There are cases, when werf might need ssh-keys of the user:

  1. To clone remote git repos, which can be specified in the werf.yaml configuration.
  2. Images build instructions need to access external data over ssh.

By default (without any options) werf will try to use system ssh-agent by checking SSH_AUTH_SOCK environment variable.

In the case, when there is no system ssh-agent running, werf try to behave like ssh-client: use default ssh-keys of user which run werf (~/.ssh/id_rsa|id_dsa). If werf detects one of these files, then temporary ssh-agent will be run by werf and these keys will be added into this agent.

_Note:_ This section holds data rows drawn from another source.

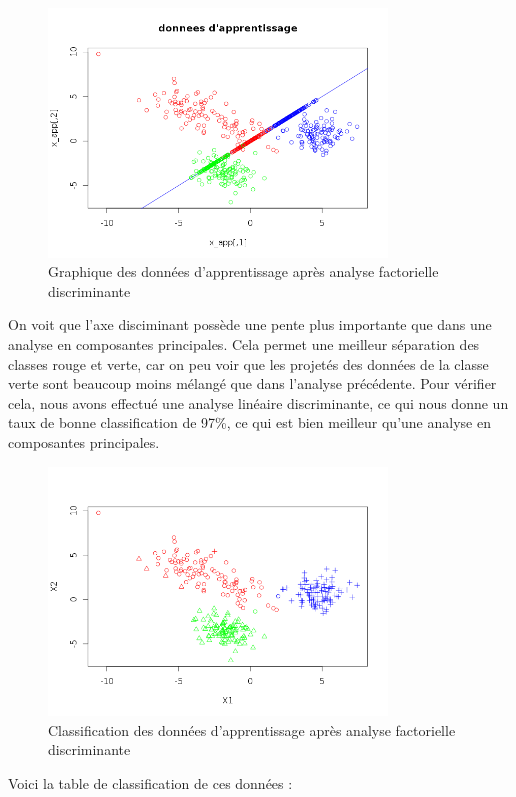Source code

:\documentclass[a4paper,11pt]{article}
\begin{document}
  \begin{figure}[H]
  \center
   \includegraphics[width=9cm]{app_fact.png}
   \caption{Graphique des données d'apprentissage après analyse factorielle discriminante}
  \end{figure}
  
  On voit que l'axe disciminant possède une pente plus importante que dans une analyse en 
  composantes principales. Cela permet une meilleur séparation des classes rouge et verte, car
  on peu voir que les projetés des données de la classe verte sont beaucoup moins mélangé 
  que dans l'analyse précédente. Pour vérifier cela, nous avons effectué une analyse linéaire
  discriminante, ce qui nous donne un taux de bonne classification de 97\%, ce qui est bien
  meilleur qu'une analyse en composantes principales. 
  
  \begin{figure}[H]
    \center
   \includegraphics[width=9cm]{app_fact_class.png}
    \caption{Classification des données d'apprentissage après analyse factorielle discriminante}
  \end{figure}

  Voici la table de classification de ces 
  données : \\
  
\end{document}
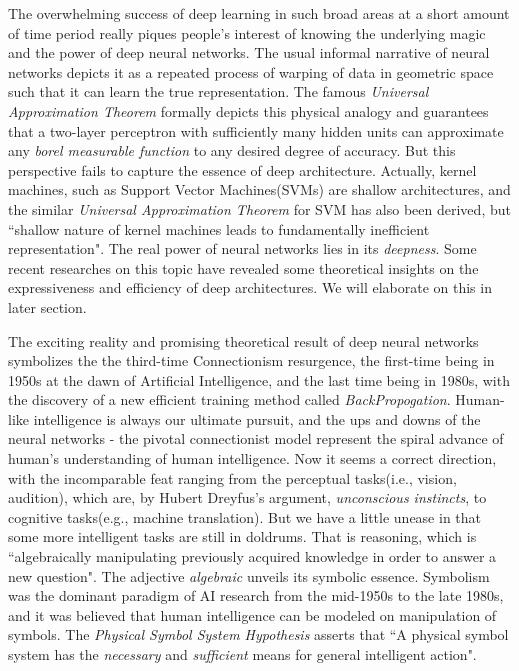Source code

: \documentclass[letterpaper,10pt]{article}
\theoremstyle{definition}
\begin{document}
The overwhelming success of deep learning in such broad areas at a short amount
of time period really piques people's interest of knowing the underlying magic
and the power of deep neural networks. The usual informal
narrative of neural networks depicts it as a repeated process of warping of data
in geometric space such that it can learn the true representation. The famous
\emph{Universal Approximation Theorem}\cite{hornik1989multilayer, franklin1989approximate}
formally depicts this physical analogy and guarantees that a two-layer perceptron
with sufficiently many hidden units can approximate any \emph{borel measurable function}
to any desired degree of accuracy. But this perspective fails to capture the essence
of deep architecture. Actually, kernel machines, such as Support Vector Machines(SVMs)
are shallow architectures, and the similar \emph{Universal Approximation Theorem} for SVM has
also been derived\cite{hammer2003note}, but ``shallow nature of kernel machines leads
to fundamentally inefficient representation"\cite{bengio2007scaling}. The real power of
neural networks lies in its \emph{deepness}. Some recent researches on this topic have
revealed some theoretical insights on the expressiveness and efficiency of deep
architectures\cite{bianchini2014complexity, lin2016does, poggio2017and}. We will
elaborate on this in later section.

The exciting reality and promising theoretical result of deep neural networks symbolizes
the the third-time Connectionism resurgence, the first-time being in 1950s\cite{frank1957perceptron}
at the dawn of Artificial Intelligence, and the last time being in 1980s, with the discovery of
a new efficient training method called \textit{BackPropogation}\cite{rumelhart1988learning}.
Human-like intelligence is always our ultimate pursuit, and the ups and downs of the
neural networks - the pivotal connectionist model represent the spiral advance of human's
understanding of human intelligence. Now it seems a correct direction, with the incomparable feat
ranging from the perceptual tasks(i.e., vision, audition), which are, by Hubert Dreyfus's argument\cite{dreyfus1972computers},
\emph{unconscious instincts}, to cognitive tasks(e.g., machine translation). But we have a little
unease in that some more intelligent tasks are still in doldrums. That is reasoning, which is ``algebraically manipulating previously acquired knowledge
in order to answer a new question"\cite{bottou2014machine}. The adjective \emph{algebraic} unveils its
symbolic essence. Symbolism was the dominant paradigm of AI research from the mid-1950s to the late 1980s,
and it was believed that human intelligence can be modeled on manipulation of symbols. 
The \emph{Physical Symbol System Hypothesis}\cite{newell1980physical, newell1976computer} asserts that
``A physical symbol system has the \emph{necessary} and \emph{sufficient} means for general intelligent action".
\end{document}
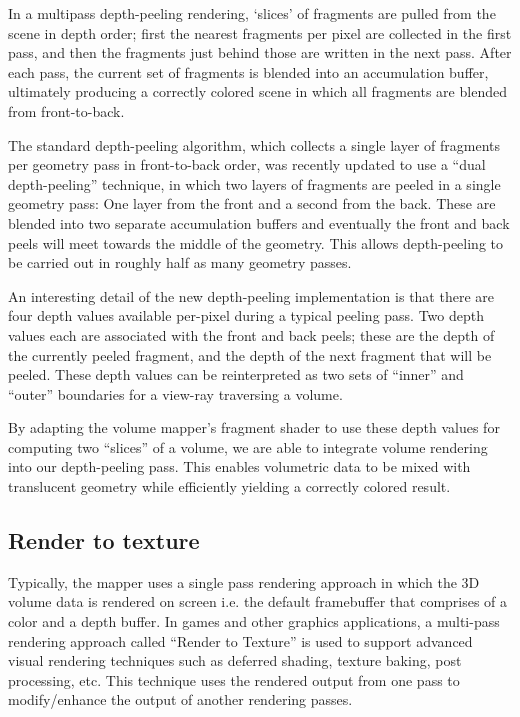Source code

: In a multipass depth-peeling rendering, `slices' of fragments are pulled from
the scene in depth order; first the nearest fragments per pixel are collected in
the first pass, and then the fragments just behind those are written in the next
pass. After each pass, the current set of fragments is blended into an
accumulation buffer, ultimately producing a correctly colored scene in which all
fragments are blended from front-to-back.

The standard depth-peeling algorithm, which collects a single layer of fragments
per geometry pass in front-to-back order, was recently updated to use a ``dual
depth-peeling'' technique\cite{dualdepthwhitepaper}, in which two layers of
fragments are peeled in a single geometry pass: One layer from the front and a
second from the back. These are blended into two separate accumulation buffers
and eventually the front and back peels will meet towards the middle of the
geometry. This allows depth-peeling to be carried out in roughly half as many
geometry passes.

An interesting detail of the new depth-peeling implementation is that there are
four depth values available per-pixel during a typical peeling pass. Two depth
values each are associated with the front and back peels; these are the depth of
the currently peeled fragment, and the depth of the next fragment that will be
peeled. These depth values can be reinterpreted as two sets of ``inner'' and
``outer'' boundaries for a view-ray traversing a volume.

By adapting the volume mapper's fragment shader to use these depth values for
computing two ``slices'' of a volume, we are able to integrate volume rendering
into our depth-peeling pass. This enables volumetric data to be mixed with
translucent geometry while efficiently yielding a correctly colored result.
 
\subsection{Render to texture} Typically, the mapper uses a single pass
rendering approach in which the 3D volume data is rendered on screen i.e. the
default framebuffer that comprises of a color and a depth buffer. In games and
other graphics applications, a multi-pass rendering approach called ``Render to
Texture'' is used to support advanced visual rendering techniques such as
deferred shading, texture baking, post processing, etc. This technique uses the
rendered output from one pass to modify/enhance the output of another rendering
passes. 

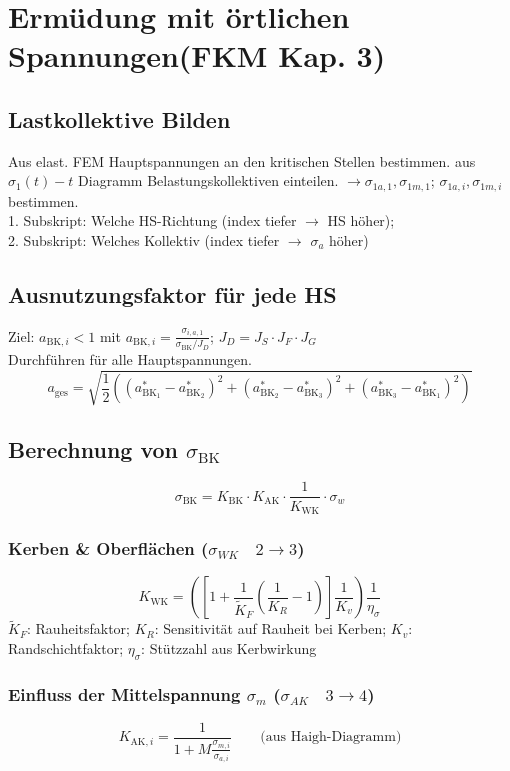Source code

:\vspace{-1mm}
\section{Ermüdung mit örtlichen Spannungen(FKM Kap. 3)}
    \subsection{Lastkollektive Bilden}
    Aus elast. FEM Hauptspannungen an den kritischen Stellen bestimmen.
    aus $\sigma_1(t)-t$ Diagramm Belastungskollektiven einteilen. $\rightarrow \sigma_{1a,1}, \sigma_{1m,1}$; $\sigma_{1a,i}, \sigma_{1m,i}$ bestimmen.
    \\1. Subskript: Welche HS-Richtung (index tiefer $\rightarrow$ HS höher); 
    \\2. Subskript: Welches Kollektiv (index tiefer $\rightarrow$ $\sigma_a$ höher)
    \subsection{Ausnutzungsfaktor für jede HS}
        Ziel: $a_{\textrm{BK},i} < 1$ mit $\displaystyle a_{\textrm{BK},i} = \frac{\sigma_{i,a,1}}{\sigma_{\textrm{BK}}/J_D}$; \quad $J_D=J_S\cdot J_F \cdot J_G$ 
        \\Durchführen für alle Hauptspannungen.
        \[a_{\textrm{ges}}=\sqrt{\frac{1}{2}\left((a_{\textrm{BK}_1}^{*}-a_{\textrm{BK}_2}^{*})^{2}+(a_{\textrm{BK}_2}^{*}-a_{\textrm{BK}_3}^{*})^{2}+(a_{\textrm{BK}_3}^{*}-a_{\textrm{BK}_1}^{*})^{2}\right)}\]
    \subsection{Berechnung von $\sigma_{\textrm{BK}}$}
        \[\sigma_{\textrm{BK}} = K_{\textrm{BK}} \cdot K_{\textrm{AK}} \cdot \frac{1}{K_{\textrm{WK}}} \cdot \sigma_w \]
        \subsubsection{Kerben \& Oberflächen ($\sigma_{WK}\quad2\rightarrow3$)}
            \[K_{\textrm{WK}}=\left(\left[1+\frac{1}{\widetilde{K}_F}\left(\frac{1}{K_R}-1\right)\right]\frac{1}{K_v}\right)\frac{1}{\eta_{\sigma}}\]
            $\widetilde{K}_F$: Rauheitsfaktor;   $K_R$: Sensitivität auf Rauheit bei Kerben;     $K_v$: Randschichtfaktor;   $\eta_{\sigma}$: Stützzahl aus Kerbwirkung
        \subsubsection{Einfluss der Mittelspannung $\sigma_m$ ($\sigma_{AK}\quad3\rightarrow4$)}
            \[K_{\textrm{AK},i}=\frac{1}{1+M\frac{\sigma_{m,i}}{\sigma_{a,i}}} \qquad\textrm{(aus Haigh-Diagramm)}\]
        \vspace{-2mm}
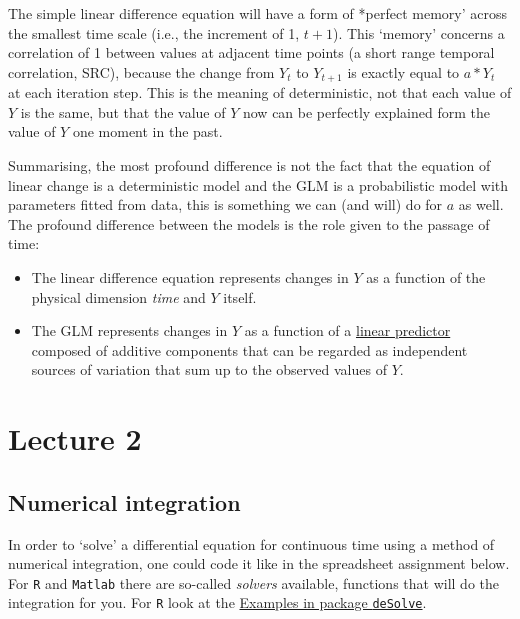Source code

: \documentclass[]{book}
\providecommand{\tightlist}{%
  \setlength{\itemsep}{0pt}\setlength{\parskip}{0pt}}
\let\stdsection\section
\renewcommand\section{\newpage\stdsection}
\begin{document}
The simple linear difference equation will have a form of *perfect
memory' across the smallest time scale (i.e., the increment of 1,
\(t+1\)). This `memory' concerns a correlation of 1 between values at
adjacent time points (a short range temporal correlation, SRC), because
the change from \(Y_t\) to \(Y_{t+1}\) is exactly equal to \(a * Y_t\)
at each iteration step. This is the meaning of deterministic, not that
each value of \(Y\) is the same, but that the value of \(Y\) now can be
perfectly explained form the value of \(Y\) one moment in the past.

Summarising, the most profound difference is not the fact that the
equation of linear change is a deterministic model and the GLM is a
probabilistic model with parameters fitted from data, this is something
we can (and will) do for \(a\) as well. The profound difference between
the models is the role given to the passage of time:

\begin{itemize}
\tightlist
\item
  The linear difference equation represents changes in \(Y\) as a
  function of the physical dimension \emph{time} and \(Y\) itself.
\item
  The GLM represents changes in \(Y\) as a function of a
  \href{https://en.wikipedia.org/wiki/Linear_predictor_function}{linear
  predictor} composed of additive components that can be regarded as
  independent sources of variation that sum up to the observed values of
  \(Y\).
\end{itemize}

\chapter*{Lecture 2}\label{lecture-2}

\section*{Numerical integration}\label{numerical-integration}

In order to `solve' a differential equation for continuous time using a
method of numerical integration, one could code it like in the
spreadsheet assignment below. For \texttt{R} and \texttt{Matlab} there
are so-called \emph{solvers} available, functions that will do the
integration for you. For \texttt{R} look at the
\href{http://desolve.r-forge.r-project.org}{Examples in package
\texttt{deSolve}}.
\end{document}
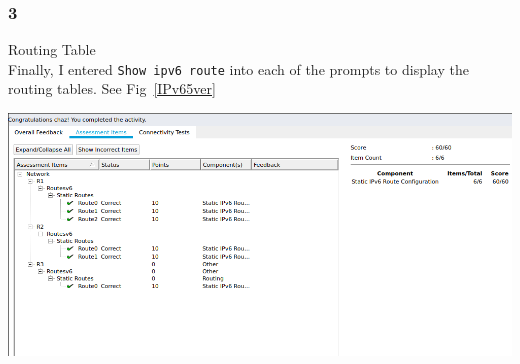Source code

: \documentclass[../EngineeringJournal_CDavis.tex]{subfiles}
\begin{document}
\subsubsection{3}{Routing Table}
\\Finally, I entered \verb$Show ipv6 route$ into each of the prompts to display the
routing tables. See Fig~\ref{IPv65ver}

\clearpage

\begin{center}
	\includegraphics[scale=0.25]{Figures/2020-02-05-141927_993x479_scrot.png}
\end{center}

\end{document}
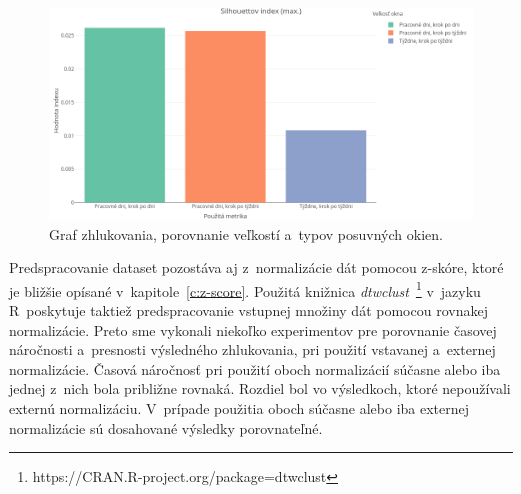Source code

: \documentclass[a4paper,twoside,slovak,12pt,appendix]{article}
\begin{document}
\begin{figure}[htbp]
  \centering
  \includegraphics[width=\textwidth]{cvi/window_comparison/201903072017-Sil-window_comparison.png}
  \caption{Graf zhlukovania, porovnanie veľkostí a~typov posuvných okien.}
	\label{fig:cvi-window-sil}
\end{figure}

Predspracovanie dataset pozostáva aj z~normalizácie dát pomocou z-skóre, ktoré
je bližšie opísané v~kapitole~\ref{c:z-score}. Použitá knižnica
\textit{dtwclust}~\footnote{https://CRAN.R-project.org/package=dtwclust}
v~jazyku R~poskytuje taktiež predspracovanie vstupnej množiny dát pomocou
rovnakej normalizácie. Preto sme vykonali niekoľko experimentov pre porovnanie
časovej náročnosti a~presnosti výsledného zhlukovania, pri použití vstavanej
a~externej normalizácie. Časová náročnosť pri použití oboch normalizácií súčasne
alebo iba jednej z~nich bola približne rovnaká. Rozdiel bol vo výsledkoch, ktoré
nepoužívali externú normalizáciu. V~prípade použitia oboch súčasne alebo iba
externej normalizácie sú dosahované výsledky porovnateľné.


\newpage


\newpage\null\thispagestyle{empty}\newpage

\end{document}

To enable only specific ssh-keys use option --ssh-key PRIVATE_KEY_FILE_PATH (can be specified multiple times to use multiple keys). In this case werf will run temporary ssh-agent and add only specified keys into it.

How werf works with ssh-agent

Auth sock SSH_AUTH_SOCK will be used when working with remote git repos and will be mounted into all build containers, so that build instructions can access this agent.

NOTICE There is a restriction, that only root user (default) inside build container can access ssh-agent by mounted SSH_AUTH_SOCK.

Temporary ssh-agent

Werf can start such an agent in some command. This ssh-agent process will terminate as werf command exits. Temporary ssh-agent process do not conflicts with default system ssh-agent in the case there is one.